Real estate companies are changing conditions of land agreements as the housing sector plunges into a prolonged sluggishness. Joint development agreements (JDAs), which have been the most prevalent form of land development in the past three years, were predominantly revenue-sharing arrangements between landowners and developers. Now, with cash flow generation a massive challenge, deals are being worked out either by a profit-sharing or a stock-sharing arrangement. A stock split is when the landowner is awarded some stock, which might be in the form of apartments, in effect some kind of sharing arrangement of the saleable land area. Developers said there is no more scope to share revenues or any cashout option for landowners as monetising a project has become more tough.
“Earlier landowners expected a payout as soon as a deal was signed for their proportion of land holding, but now payouts are liable in a few years,” said Gopal Sarda, CEO, Kolte Patil Developers.
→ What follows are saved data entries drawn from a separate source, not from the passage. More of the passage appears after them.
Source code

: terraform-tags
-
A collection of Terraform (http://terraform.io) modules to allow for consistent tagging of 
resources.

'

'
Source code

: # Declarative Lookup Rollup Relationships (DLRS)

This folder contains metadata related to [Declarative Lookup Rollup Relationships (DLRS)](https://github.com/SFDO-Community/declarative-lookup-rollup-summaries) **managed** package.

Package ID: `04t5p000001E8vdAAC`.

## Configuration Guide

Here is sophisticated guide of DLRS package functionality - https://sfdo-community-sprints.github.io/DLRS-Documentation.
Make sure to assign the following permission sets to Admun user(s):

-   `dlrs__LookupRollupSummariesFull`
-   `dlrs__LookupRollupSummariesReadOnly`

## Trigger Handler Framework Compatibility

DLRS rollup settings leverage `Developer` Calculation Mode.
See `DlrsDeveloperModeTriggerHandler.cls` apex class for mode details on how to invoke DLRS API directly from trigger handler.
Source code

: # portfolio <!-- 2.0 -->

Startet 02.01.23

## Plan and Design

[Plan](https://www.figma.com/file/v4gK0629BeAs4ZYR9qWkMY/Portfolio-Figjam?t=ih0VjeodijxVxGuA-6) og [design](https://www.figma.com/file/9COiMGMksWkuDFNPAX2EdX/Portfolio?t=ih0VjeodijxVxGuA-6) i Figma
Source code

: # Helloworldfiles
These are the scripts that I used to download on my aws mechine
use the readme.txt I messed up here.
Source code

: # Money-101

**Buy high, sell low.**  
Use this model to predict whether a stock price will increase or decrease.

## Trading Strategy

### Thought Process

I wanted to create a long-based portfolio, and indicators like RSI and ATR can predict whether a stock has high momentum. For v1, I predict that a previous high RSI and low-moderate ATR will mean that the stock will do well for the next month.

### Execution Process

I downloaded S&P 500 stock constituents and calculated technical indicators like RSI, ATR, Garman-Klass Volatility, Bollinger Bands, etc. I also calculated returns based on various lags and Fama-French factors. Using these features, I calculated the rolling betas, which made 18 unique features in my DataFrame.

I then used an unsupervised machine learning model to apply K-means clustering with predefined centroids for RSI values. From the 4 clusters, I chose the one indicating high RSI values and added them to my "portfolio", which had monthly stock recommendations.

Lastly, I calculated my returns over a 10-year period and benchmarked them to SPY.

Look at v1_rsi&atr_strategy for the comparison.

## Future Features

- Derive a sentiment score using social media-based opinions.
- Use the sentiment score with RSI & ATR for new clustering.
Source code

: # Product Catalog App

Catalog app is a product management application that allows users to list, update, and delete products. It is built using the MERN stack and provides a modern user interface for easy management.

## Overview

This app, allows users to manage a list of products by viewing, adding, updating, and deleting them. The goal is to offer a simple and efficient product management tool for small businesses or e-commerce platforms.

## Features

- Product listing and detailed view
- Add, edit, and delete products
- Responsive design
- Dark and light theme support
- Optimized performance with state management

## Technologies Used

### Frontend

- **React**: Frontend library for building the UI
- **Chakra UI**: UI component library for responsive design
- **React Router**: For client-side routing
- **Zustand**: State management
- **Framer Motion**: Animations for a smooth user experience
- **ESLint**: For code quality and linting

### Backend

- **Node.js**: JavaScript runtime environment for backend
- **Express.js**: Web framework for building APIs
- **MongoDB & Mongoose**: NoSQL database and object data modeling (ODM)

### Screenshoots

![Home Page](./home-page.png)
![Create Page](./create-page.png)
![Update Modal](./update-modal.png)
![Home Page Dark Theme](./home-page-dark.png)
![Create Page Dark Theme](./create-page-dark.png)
A profit-sharing deal is far from being an ideal arrangement. “It is better when risks and rewards can be clearly defined. It is tough to agree on cost estimations,” said Ashish Shah, COO, Radius Developers. Radius follows a JDA model in all its projects. Besides,
there can be disagreements regarding which apartments to sell first, the landowners or the developing companies’, Shah added.
Still, at a time when capital raising is getting increasingly tough and estimates are that no meaningful recovery can be pencilled in before 18 months, developers don’t have a choice. Equally difficult is the position of landowners. “Ideally land owners don’t want to be saddled with permissions, construction timelines and sales; they would rather want an outright sale but there are very few buyers willing to pay for land,” said Anshul Jain, managing director of Cushman and Wakefield, India. m JDAs were pioneered by Mumbai-based real estate company Godrej Properties as an alternative capital light option to tap into expensive catchments. Majority deals that Godrej had struck were a
60:40 split with landowners, which soon became an industry standard.
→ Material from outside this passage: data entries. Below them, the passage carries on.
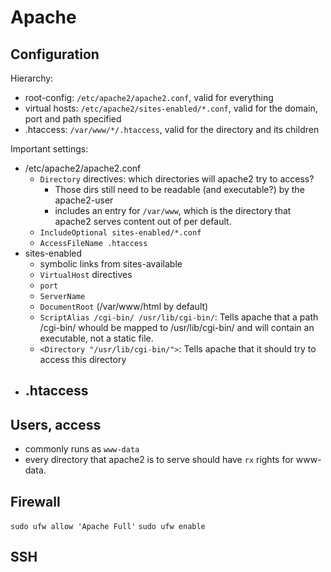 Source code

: # Apache

## Configuration

Hierarchy: 
- root-config: `/etc/apache2/apache2.conf`, valid for everything
- virtual hosts: `/etc/apache2/sites-enabled/*.conf`, valid for the domain, port and path specified 
- .htaccess: `/var/www/*/.htaccess`, valid for the directory and its children

Important settings:
- /etc/apache2/apache2.conf
    - `Directory` directives: which directories will apache2 try to access?
        - Those dirs still need to be readable (and executable?) by the apache2-user
        - includes an entry for `/var/www`, which is the directory that apache2 serves content out of per default.
    - `IncludeOptional sites-enabled/*.conf`
    - `AccessFileName .htaccess`
- sites-enabled
    - symbolic links from sites-available
    - `VirtualHost` directives
    - `port`
    - `ServerName`
    - `DocumentRoot` (/var/www/html by default)
    - `ScriptAlias /cgi-bin/ /usr/lib/cgi-bin/`: Tells apache that a path /cgi-bin/ whould be mapped to /usr/lib/cgi-bin/ and will contain an executable, not a static file.
    - `<Directory "/usr/lib/cgi-bin/">`: Tells apache that it should try to access this directory
- .htaccess
    - 


## Users, access
- commonly runs as `www-data`
- every directory that apache2 is to serve should have  `rx` rights for www-data.

## Firewall
`sudo ufw allow 'Apache Full'`
`sudo ufw enable`

## SSH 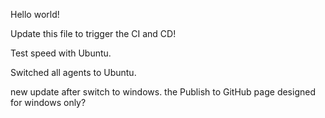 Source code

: Hello world!

Update this file to trigger the CI and CD!

Test speed with Ubuntu.

Switched all agents to Ubuntu.

new update after switch to windows. the Publish to GitHub page designed for windows only? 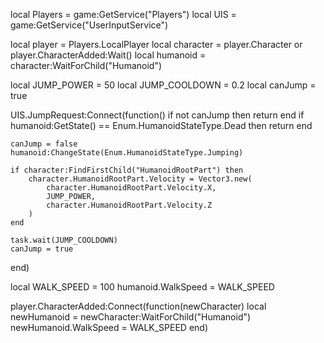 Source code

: local Players = game:GetService("Players")
local UIS = game:GetService("UserInputService")

local player = Players.LocalPlayer
local character = player.Character or player.CharacterAdded:Wait()
local humanoid = character:WaitForChild("Humanoid")

local JUMP_POWER = 50
local JUMP_COOLDOWN = 0.2
local canJump = true

UIS.JumpRequest:Connect(function()
    if not canJump then return end
    if humanoid:GetState() == Enum.HumanoidStateType.Dead then return end
    
    canJump = false
    humanoid:ChangeState(Enum.HumanoidStateType.Jumping)
    
    if character:FindFirstChild("HumanoidRootPart") then
        character.HumanoidRootPart.Velocity = Vector3.new(
            character.HumanoidRootPart.Velocity.X,
            JUMP_POWER,
            character.HumanoidRootPart.Velocity.Z
        )
    end
    
    task.wait(JUMP_COOLDOWN)
    canJump = true
end)

local WALK_SPEED = 100
humanoid.WalkSpeed = WALK_SPEED

player.CharacterAdded:Connect(function(newCharacter)
    local newHumanoid = newCharacter:WaitForChild("Humanoid")
    newHumanoid.WalkSpeed = WALK_SPEED
end)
In the recent slowdown, companies stuck with viable projects, but no construction finance held on to JDAs as a crutch and depended on pedigree partners to get moving. Along with Godrej Properties, Kolte Patil, Tata Housing, Wadhwa Developers and Radius have taken on beleaguered projects belonging to Unitech, DB Realty, Hubtown, Now and Rohan Lifescapes. But now even the financially healthier brand names are hedging well against risk; a 60:40 split is out of the question, said sources. It is leaning far more towards 70:30 in favour of the company that is arranging the finance and constructing the project.
“The risks that the incoming developers undertakes are higher; one has to raise capital and sell in an uncertain environment and hence needs to be compensated,” said Shah. Shah alludes to risks relating to permissions and RERA regulations. Clearly, the thumb rule that land is 70% of the project cost and therefore finds favour even in JDAs has been reversed; funding and finally selling are being seen as far more essential objectives. It remains to be seen whether the changing nuances will adversely impact the number of JDAs. “I don’t think the number of JDAs will decline, but negotiations will probably go on for longer,” said Jain of Cushman and Wakefield, India. It all depends on how distressed the landowner is, he added.
Meanwhile, a Crisil research report said the housing sector will take 12-18 months to show signs of recovery. According to the report, sales are down across markets with buyers perceiving the market as unaffordable even as capital values have demonstrated a downtrend.